Beritakota.id, Jakarta – Cinta Quran Foundation menggelar Rapat Umum Pemegang Wakaf (RUPW) 2026 pada Minggu (8/3/2026). Forum tahunan ini menjadi ajang penyampaian laporan perkembangan program wakaf sekaligus memperkuat komitmen pengelolaan wakaf yang amanah, transparan, dan berdampak luas bagi masyarakat.

Dalam kesempatan tersebut, lembaga filantropi yang bergerak di bidang dakwah dan pendidikan Al-Qur’an itu juga meluncurkan Program Pembangunan 99 Masjid Asmaul Husna.
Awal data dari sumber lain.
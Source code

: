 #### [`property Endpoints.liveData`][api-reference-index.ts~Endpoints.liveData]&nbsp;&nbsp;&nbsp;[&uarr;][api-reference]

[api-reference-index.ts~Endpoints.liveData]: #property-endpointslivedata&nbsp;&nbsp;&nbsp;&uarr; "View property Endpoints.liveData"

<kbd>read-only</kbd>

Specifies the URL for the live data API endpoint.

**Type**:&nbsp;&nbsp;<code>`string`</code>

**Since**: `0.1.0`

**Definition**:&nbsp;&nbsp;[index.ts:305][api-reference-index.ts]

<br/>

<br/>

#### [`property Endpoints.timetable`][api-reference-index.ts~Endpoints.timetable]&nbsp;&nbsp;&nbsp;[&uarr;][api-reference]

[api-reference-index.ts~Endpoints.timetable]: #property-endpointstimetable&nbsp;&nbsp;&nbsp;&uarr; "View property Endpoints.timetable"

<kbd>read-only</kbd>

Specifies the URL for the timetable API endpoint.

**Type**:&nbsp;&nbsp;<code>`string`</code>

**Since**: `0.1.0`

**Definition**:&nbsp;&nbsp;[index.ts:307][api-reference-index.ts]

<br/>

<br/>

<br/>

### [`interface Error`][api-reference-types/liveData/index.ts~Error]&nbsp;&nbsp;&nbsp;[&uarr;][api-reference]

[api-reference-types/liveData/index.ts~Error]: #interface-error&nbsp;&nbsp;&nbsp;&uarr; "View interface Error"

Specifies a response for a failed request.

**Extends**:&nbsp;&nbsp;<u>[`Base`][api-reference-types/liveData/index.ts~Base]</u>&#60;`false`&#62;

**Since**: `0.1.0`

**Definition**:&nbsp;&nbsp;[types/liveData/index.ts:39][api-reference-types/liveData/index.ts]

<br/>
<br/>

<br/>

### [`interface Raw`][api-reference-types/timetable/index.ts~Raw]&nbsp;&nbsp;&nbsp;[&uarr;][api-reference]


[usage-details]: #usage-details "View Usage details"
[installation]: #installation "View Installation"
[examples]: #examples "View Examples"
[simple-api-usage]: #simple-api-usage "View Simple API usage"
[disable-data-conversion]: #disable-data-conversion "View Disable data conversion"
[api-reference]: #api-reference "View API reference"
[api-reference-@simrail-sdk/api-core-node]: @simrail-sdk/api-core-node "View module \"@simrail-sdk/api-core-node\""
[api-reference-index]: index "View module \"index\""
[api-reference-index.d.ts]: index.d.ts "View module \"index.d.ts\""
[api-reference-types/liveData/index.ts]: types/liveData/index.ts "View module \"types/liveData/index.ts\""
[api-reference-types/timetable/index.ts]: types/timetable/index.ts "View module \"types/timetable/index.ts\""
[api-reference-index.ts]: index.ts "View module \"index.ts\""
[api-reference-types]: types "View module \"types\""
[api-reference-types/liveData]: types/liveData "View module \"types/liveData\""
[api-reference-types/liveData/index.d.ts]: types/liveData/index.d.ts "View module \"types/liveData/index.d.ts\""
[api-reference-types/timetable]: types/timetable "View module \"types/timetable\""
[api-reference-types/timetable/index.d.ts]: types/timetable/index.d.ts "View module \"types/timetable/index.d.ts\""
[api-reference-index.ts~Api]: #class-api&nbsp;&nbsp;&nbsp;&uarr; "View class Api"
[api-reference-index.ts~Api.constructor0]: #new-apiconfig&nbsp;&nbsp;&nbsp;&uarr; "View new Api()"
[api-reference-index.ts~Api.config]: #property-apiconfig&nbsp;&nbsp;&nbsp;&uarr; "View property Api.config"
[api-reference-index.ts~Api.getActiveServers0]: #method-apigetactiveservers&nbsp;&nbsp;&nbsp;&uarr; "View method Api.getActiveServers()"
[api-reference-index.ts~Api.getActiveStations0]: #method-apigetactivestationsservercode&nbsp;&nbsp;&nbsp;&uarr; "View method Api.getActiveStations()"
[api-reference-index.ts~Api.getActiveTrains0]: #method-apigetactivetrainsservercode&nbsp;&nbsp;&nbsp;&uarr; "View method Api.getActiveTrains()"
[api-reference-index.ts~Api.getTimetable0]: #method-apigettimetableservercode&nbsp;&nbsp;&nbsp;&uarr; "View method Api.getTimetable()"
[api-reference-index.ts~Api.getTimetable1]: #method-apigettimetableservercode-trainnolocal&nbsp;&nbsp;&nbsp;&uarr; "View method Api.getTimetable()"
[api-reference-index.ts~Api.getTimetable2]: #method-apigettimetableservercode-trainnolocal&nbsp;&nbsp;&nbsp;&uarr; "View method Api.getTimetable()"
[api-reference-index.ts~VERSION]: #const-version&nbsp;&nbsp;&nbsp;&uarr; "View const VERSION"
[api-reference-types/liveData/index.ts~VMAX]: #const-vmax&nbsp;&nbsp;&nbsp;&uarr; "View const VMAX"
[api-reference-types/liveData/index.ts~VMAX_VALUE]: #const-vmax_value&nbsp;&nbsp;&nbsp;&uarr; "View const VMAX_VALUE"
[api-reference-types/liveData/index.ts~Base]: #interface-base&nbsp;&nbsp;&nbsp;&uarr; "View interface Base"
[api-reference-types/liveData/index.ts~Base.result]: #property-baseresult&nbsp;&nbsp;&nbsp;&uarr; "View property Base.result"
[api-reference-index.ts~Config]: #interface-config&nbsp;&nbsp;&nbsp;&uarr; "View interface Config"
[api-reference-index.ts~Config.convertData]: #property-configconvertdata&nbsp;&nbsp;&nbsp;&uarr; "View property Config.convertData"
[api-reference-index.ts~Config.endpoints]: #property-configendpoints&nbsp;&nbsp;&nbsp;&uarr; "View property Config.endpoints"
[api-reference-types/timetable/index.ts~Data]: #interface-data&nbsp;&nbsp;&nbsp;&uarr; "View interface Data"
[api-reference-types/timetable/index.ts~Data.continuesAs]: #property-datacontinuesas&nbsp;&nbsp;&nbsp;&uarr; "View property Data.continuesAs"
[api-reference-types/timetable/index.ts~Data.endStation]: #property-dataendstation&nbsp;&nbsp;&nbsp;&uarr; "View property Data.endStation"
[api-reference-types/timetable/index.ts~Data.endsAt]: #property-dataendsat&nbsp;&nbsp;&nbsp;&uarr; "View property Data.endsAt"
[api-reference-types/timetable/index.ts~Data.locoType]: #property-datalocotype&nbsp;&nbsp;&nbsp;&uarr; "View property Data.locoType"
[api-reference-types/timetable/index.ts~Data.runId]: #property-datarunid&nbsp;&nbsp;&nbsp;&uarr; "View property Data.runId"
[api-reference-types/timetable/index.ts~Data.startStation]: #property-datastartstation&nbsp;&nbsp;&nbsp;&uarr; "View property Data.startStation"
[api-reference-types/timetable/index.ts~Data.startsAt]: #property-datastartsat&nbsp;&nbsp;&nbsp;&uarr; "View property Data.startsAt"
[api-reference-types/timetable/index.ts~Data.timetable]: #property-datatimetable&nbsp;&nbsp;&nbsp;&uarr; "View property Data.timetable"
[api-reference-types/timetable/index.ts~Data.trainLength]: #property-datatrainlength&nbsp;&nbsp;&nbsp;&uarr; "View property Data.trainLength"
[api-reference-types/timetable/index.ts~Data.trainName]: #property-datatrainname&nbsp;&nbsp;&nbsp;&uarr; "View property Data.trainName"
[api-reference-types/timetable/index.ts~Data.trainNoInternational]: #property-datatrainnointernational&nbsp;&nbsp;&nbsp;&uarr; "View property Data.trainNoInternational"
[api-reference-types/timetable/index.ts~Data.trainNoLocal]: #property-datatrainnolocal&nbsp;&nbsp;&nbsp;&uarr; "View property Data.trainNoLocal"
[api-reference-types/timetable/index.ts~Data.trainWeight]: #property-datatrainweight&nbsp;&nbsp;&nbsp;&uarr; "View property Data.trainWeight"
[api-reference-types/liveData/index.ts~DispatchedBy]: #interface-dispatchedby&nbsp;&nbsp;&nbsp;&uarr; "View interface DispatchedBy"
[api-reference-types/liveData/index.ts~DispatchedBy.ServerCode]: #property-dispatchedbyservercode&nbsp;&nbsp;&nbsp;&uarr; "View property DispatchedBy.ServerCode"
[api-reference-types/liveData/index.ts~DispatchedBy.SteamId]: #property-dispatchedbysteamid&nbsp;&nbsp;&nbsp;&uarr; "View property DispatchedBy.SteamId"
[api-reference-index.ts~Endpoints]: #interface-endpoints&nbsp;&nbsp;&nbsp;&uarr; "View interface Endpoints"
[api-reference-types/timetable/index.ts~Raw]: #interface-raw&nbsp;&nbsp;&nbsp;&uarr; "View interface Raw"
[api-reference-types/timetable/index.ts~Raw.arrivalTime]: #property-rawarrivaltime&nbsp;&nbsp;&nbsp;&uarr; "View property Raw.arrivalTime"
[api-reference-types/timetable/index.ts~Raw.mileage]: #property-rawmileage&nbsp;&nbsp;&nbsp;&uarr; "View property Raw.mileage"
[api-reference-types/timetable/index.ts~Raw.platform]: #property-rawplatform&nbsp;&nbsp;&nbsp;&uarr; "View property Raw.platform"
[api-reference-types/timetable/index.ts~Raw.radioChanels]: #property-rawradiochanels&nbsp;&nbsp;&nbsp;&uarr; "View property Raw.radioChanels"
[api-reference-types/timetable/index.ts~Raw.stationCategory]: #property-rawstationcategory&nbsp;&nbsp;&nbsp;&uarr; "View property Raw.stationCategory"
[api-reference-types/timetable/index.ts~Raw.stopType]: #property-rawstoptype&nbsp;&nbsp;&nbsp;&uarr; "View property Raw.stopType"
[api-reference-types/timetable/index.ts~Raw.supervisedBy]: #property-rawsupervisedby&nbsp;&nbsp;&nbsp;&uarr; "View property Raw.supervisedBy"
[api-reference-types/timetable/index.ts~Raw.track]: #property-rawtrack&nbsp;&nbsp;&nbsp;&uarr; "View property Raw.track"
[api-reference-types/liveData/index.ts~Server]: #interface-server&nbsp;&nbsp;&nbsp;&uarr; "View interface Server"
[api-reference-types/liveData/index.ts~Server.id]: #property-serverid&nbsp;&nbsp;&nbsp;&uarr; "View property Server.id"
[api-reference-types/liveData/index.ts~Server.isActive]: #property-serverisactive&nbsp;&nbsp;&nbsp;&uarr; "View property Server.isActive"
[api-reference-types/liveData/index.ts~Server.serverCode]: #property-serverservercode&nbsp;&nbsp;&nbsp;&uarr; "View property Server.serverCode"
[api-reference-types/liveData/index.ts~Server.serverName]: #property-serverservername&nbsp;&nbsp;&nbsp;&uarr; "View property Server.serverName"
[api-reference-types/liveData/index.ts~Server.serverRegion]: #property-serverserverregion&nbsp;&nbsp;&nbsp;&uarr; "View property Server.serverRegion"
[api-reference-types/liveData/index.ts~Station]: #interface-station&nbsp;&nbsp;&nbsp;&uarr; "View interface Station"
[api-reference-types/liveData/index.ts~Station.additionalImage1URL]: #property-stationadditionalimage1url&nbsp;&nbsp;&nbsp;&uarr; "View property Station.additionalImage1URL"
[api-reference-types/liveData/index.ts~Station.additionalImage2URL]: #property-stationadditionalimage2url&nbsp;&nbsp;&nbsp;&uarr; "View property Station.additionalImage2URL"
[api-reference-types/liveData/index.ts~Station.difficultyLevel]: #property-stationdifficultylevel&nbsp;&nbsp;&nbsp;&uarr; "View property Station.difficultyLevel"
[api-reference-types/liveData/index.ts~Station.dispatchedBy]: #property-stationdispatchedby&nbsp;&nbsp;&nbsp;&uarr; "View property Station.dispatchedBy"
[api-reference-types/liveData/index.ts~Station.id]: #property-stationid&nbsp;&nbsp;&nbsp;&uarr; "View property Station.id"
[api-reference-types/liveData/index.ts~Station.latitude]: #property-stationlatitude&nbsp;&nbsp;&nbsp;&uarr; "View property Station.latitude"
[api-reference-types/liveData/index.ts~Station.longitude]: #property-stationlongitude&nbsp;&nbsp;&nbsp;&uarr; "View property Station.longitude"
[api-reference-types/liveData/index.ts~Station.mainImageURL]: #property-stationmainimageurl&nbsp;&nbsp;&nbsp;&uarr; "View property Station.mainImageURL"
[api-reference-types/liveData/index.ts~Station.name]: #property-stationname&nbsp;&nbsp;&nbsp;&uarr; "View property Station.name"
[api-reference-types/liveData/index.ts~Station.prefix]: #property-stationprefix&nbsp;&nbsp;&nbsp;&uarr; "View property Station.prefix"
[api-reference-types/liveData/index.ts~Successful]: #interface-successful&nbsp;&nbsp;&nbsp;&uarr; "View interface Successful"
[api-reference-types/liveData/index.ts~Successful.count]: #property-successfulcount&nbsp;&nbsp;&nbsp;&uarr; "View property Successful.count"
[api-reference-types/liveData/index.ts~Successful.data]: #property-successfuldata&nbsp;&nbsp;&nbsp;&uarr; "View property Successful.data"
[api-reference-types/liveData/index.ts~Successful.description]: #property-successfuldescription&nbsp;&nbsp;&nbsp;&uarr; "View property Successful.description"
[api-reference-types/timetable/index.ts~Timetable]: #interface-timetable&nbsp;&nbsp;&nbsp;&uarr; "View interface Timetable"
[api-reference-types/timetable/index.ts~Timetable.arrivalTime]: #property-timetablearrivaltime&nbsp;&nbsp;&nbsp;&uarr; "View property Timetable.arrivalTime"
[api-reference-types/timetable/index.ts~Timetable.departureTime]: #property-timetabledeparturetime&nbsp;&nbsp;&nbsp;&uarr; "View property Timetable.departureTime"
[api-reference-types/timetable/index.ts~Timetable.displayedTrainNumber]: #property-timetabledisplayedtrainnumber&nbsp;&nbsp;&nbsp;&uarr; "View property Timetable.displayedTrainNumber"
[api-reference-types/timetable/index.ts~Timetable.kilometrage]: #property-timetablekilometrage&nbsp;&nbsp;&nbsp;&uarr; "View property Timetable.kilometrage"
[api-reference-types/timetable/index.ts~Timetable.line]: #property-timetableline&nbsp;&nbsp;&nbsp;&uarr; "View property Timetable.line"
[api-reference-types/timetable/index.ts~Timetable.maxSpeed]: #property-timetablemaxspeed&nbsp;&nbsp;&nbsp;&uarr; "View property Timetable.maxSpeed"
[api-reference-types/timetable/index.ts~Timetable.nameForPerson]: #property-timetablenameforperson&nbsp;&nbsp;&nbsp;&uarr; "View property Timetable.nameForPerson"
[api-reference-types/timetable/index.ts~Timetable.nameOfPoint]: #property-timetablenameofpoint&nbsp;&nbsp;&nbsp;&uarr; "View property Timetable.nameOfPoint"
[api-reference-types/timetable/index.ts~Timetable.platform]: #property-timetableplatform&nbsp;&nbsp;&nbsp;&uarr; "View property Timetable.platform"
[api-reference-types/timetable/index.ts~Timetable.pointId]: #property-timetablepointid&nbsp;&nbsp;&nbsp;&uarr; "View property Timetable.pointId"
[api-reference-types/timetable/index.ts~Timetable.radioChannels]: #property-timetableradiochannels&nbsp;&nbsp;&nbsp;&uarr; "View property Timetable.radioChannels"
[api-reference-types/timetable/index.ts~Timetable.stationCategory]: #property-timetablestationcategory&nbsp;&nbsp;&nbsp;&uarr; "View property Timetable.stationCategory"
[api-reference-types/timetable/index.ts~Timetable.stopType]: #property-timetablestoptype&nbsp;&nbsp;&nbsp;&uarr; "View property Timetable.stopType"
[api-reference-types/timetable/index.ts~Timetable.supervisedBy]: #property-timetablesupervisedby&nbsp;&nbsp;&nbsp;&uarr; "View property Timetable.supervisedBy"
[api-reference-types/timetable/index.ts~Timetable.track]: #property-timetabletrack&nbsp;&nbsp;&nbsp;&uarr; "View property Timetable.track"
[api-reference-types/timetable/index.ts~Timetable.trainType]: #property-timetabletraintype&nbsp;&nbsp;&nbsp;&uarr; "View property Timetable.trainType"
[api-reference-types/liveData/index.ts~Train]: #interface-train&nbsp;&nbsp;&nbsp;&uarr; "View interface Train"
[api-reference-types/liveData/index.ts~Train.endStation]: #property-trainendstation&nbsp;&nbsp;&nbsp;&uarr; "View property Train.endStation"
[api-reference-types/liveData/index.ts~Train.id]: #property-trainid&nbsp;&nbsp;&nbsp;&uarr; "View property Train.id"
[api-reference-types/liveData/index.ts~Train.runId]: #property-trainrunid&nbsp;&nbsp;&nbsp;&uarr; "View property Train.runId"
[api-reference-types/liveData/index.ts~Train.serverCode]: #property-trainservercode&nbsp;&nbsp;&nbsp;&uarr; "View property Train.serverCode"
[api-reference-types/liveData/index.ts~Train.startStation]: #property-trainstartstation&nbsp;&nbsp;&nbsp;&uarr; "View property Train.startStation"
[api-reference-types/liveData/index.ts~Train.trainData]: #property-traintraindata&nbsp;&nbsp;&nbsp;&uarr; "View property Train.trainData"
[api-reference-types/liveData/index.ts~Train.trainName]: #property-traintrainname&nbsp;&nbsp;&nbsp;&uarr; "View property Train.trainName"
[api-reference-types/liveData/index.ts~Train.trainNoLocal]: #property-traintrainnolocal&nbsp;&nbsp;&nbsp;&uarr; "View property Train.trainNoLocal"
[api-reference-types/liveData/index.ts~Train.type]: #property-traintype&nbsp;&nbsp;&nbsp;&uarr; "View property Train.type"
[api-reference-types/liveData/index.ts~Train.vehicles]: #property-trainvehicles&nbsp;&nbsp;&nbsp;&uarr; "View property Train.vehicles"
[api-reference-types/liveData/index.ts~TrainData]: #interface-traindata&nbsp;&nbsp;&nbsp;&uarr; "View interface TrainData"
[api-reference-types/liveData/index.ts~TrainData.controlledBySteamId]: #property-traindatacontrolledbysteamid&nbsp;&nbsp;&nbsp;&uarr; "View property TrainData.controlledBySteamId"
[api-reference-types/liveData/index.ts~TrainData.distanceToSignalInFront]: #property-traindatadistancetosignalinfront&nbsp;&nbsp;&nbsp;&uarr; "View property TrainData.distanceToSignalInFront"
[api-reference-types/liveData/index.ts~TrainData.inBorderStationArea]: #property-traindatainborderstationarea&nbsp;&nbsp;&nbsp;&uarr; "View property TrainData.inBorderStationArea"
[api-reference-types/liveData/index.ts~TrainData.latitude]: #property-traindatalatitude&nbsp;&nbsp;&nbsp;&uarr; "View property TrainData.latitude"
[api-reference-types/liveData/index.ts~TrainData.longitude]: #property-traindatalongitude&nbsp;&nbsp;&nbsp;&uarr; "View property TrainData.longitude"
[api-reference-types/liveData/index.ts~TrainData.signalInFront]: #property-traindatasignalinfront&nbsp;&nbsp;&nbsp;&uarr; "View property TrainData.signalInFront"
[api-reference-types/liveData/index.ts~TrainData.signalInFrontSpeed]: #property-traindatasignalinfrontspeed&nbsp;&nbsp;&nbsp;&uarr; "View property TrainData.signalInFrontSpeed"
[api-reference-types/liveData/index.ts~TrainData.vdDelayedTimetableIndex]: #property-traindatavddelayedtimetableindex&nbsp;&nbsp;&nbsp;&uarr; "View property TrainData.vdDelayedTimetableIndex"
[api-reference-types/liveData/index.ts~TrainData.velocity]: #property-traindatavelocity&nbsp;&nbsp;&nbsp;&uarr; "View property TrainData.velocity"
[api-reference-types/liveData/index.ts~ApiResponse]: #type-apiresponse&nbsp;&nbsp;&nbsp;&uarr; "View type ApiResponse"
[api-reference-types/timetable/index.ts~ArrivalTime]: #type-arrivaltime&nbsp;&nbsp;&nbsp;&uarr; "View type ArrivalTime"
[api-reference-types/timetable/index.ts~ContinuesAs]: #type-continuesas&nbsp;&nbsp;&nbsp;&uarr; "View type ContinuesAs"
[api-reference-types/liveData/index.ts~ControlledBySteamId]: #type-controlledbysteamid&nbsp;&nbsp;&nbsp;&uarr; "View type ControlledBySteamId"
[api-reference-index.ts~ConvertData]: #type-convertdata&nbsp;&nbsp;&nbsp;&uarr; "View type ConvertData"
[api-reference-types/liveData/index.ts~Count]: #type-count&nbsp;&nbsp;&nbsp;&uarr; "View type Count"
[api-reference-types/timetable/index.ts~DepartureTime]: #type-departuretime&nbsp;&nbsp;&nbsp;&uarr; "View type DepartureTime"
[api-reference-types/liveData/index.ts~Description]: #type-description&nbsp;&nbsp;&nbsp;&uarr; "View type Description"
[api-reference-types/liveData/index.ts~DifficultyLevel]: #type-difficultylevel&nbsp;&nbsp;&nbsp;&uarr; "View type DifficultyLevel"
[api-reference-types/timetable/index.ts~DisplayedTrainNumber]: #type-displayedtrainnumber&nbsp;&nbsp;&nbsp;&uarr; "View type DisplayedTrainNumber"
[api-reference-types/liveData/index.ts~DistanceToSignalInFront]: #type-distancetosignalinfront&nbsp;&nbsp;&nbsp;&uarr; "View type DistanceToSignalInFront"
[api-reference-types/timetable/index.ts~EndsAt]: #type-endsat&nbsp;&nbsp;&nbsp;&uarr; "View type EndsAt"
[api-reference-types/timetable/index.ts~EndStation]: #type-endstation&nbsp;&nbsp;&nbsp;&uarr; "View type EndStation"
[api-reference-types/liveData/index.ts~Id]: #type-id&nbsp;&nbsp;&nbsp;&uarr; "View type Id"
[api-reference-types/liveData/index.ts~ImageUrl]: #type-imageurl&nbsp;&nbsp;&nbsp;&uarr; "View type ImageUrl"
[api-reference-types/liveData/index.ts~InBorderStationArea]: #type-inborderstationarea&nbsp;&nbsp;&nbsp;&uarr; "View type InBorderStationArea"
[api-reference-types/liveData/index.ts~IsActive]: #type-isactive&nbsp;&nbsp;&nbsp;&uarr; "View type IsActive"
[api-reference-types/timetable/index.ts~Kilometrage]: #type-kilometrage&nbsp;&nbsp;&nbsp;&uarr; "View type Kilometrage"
Program ini bertujuan menghadirkan jaringan masjid di berbagai wilayah Indonesia.

Program tersebut dijalankan melalui kolaborasi antara Cinta Quran Foundation dan Masjid Nusantara. Masjid yang dibangun diharapkan tidak hanya menjadi tempat ibadah, tetapi juga pusat pembinaan umat, pendidikan Al-Qur’an, serta penguatan komunitas Muslim di berbagai daerah.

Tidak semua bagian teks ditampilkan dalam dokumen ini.